(SUPPLIED DATA Opens)

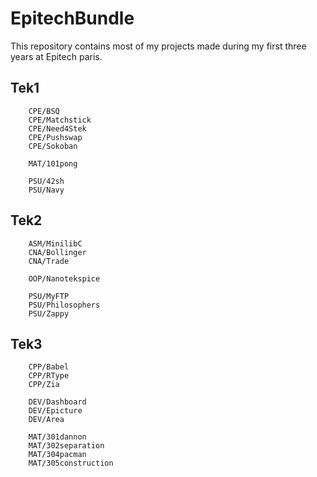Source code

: # EpitechBundle

This repository contains most of my projects made during my first three years at Epitech paris.

## Tek1
```
    CPE/BSQ
    CPE/Matchstick
    CPE/Need4Stek
    CPE/Pushswap
    CPE/Sokoban

    MAT/101pong

    PSU/42sh
    PSU/Navy
```

## Tek2
```
    ASM/MinilibC
    CNA/Bollinger
    CNA/Trade

    OOP/Nanotekspice

    PSU/MyFTP
    PSU/Philosophers
    PSU/Zappy
```

## Tek3
```
    CPP/Babel
    CPP/RType
    CPP/Zia

    DEV/Dashboard
    DEV/Epicture
    DEV/Area

    MAT/301dannon
    MAT/302separation
    MAT/304pacman
    MAT/305construction
```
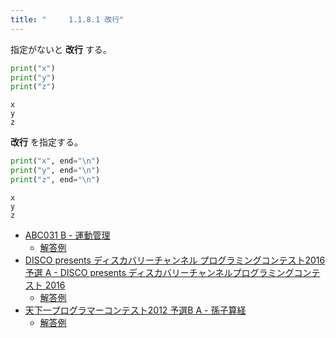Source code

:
 ```yaml
---
title: "　　　1.1.8.1 改行"
---
```


指定がないと **改行** する。

```python:サンプルコード：sample_28.py
print("x")
print("y")
print("z")
```

```text:実行結果
x
y
z
```

**改行** を指定する。

```python:サンプルコード：sample_29.py
print("x", end="\n")
print("y", end="\n")
print("z", end="\n")
```

```text:実行結果
x
y
z
```

- [ABC031 B - 運動管理](https://atcoder.jp/contests/abc031/tasks/abc031_b)
    - [解答例](https://atcoder.jp/contests/abc031/submissions/15404536)
- [DISCO presents ディスカバリーチャンネル プログラミングコンテスト2016 予選 A - DISCO presents ディスカバリーチャンネルプログラミングコンテスト 2016](https://atcoder.jp/contests/discovery2016-qual/tasks/discovery_2016_qual_a)
    - [解答例](https://atcoder.jp/contests/discovery2016-qual/submissions/15567129)
- [天下一プログラマーコンテスト2012 予選B A - 孫子算経](https://atcoder.jp/contests/tenka1-2012-qualB/tasks/tenka1_2012_5)
    - [解答例](https://atcoder.jp/contests/tenka1-2012-qualB/submissions/15407848)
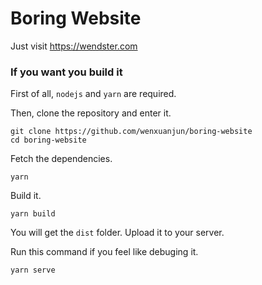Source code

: # Boring Website

Just visit <https://wendster.com>

### If you want you build it

First of all, `nodejs` and `yarn` are required.

Then, clone the repository and enter it.

```
git clone https://github.com/wenxuanjun/boring-website
cd boring-website
```

Fetch the dependencies.

```
yarn
```

Build it.

```
yarn build
```

You will get the `dist` folder. Upload it to your server.

Run this command if you feel like debuging it.

```
yarn serve
```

(SUPPLIED DATA Closes)

■ **DESCRIPTION OF THE TASK**
Please output the data above exactly as given, omitting every picture.

■ **OUTPUT**
Source code

: # EpitechBundle

This repository contains most of my projects made during my first three years at Epitech paris.

## Tek1
```
    CPE/BSQ
    CPE/Matchstick
    CPE/Need4Stek
    CPE/Pushswap
    CPE/Sokoban

    MAT/101pong

    PSU/42sh
    PSU/Navy
```

## Tek2
```
    ASM/MinilibC
    CNA/Bollinger
    CNA/Trade

    OOP/Nanotekspice

    PSU/MyFTP
    PSU/Philosophers
    PSU/Zappy
```

## Tek3
```
    CPP/Babel
    CPP/RType
    CPP/Zia

    DEV/Dashboard
    DEV/Epicture
    DEV/Area

    MAT/301dannon
    MAT/302separation
    MAT/304pacman
    MAT/305construction
```
Source code

:
 ```yaml
---
title: "　　　1.1.8.1 改行"
---
```


指定がないと **改行** する。

```python:サンプルコード：sample_28.py
print("x")
print("y")
print("z")
```

```text:実行結果
x
y
z
```

**改行** を指定する。

```python:サンプルコード：sample_29.py
print("x", end="\n")
print("y", end="\n")
print("z", end="\n")
```

```text:実行結果
x
y
z
```

- [ABC031 B - 運動管理](https://atcoder.jp/contests/abc031/tasks/abc031_b)
    - [解答例](https://atcoder.jp/contests/abc031/submissions/15404536)
- [DISCO presents ディスカバリーチャンネル プログラミングコンテスト2016 予選 A - DISCO presents ディスカバリーチャンネルプログラミングコンテスト 2016](https://atcoder.jp/contests/discovery2016-qual/tasks/discovery_2016_qual_a)
    - [解答例](https://atcoder.jp/contests/discovery2016-qual/submissions/15567129)
- [天下一プログラマーコンテスト2012 予選B A - 孫子算経](https://atcoder.jp/contests/tenka1-2012-qualB/tasks/tenka1_2012_5)
    - [解答例](https://atcoder.jp/contests/tenka1-2012-qualB/submissions/15407848)
Source code

: # Boring Website

Just visit <https://wendster.com>

### If you want you build it

First of all, `nodejs` and `yarn` are required.

Then, clone the repository and enter it.

```
git clone https://github.com/wenxuanjun/boring-website
cd boring-website
```

Fetch the dependencies.

```
yarn
```

Build it.

```
yarn build
```

You will get the `dist` folder. Upload it to your server.

Run this command if you feel like debuging it.

```
yarn serve
```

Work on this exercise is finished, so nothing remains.